Available data:
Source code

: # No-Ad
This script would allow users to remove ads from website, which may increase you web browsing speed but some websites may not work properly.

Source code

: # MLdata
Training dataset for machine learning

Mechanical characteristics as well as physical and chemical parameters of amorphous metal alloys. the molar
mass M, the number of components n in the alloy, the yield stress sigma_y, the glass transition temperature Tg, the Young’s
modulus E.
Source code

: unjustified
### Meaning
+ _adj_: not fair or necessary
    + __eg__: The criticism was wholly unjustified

* * *

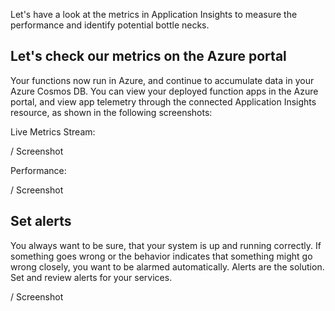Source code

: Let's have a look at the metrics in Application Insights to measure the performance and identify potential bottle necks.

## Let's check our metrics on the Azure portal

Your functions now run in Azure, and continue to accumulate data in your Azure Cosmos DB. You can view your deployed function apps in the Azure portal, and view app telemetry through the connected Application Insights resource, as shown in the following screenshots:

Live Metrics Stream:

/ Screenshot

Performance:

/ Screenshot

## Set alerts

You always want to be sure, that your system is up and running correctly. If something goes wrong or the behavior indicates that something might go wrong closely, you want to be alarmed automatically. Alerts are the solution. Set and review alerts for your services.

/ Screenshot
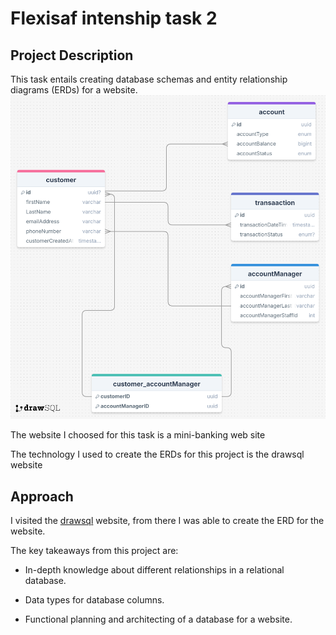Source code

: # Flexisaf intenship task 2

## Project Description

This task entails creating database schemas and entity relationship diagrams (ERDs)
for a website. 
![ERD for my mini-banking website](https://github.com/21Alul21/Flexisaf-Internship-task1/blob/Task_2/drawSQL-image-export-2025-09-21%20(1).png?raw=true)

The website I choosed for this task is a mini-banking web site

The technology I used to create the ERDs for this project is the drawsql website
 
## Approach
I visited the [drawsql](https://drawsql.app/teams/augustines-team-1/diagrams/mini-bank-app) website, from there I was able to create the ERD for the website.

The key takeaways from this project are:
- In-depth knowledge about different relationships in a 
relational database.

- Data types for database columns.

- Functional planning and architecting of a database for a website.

Exercise description: Nothing but a number belongs in the answer: the tally of lines in the data holding "your".

Written answer: 2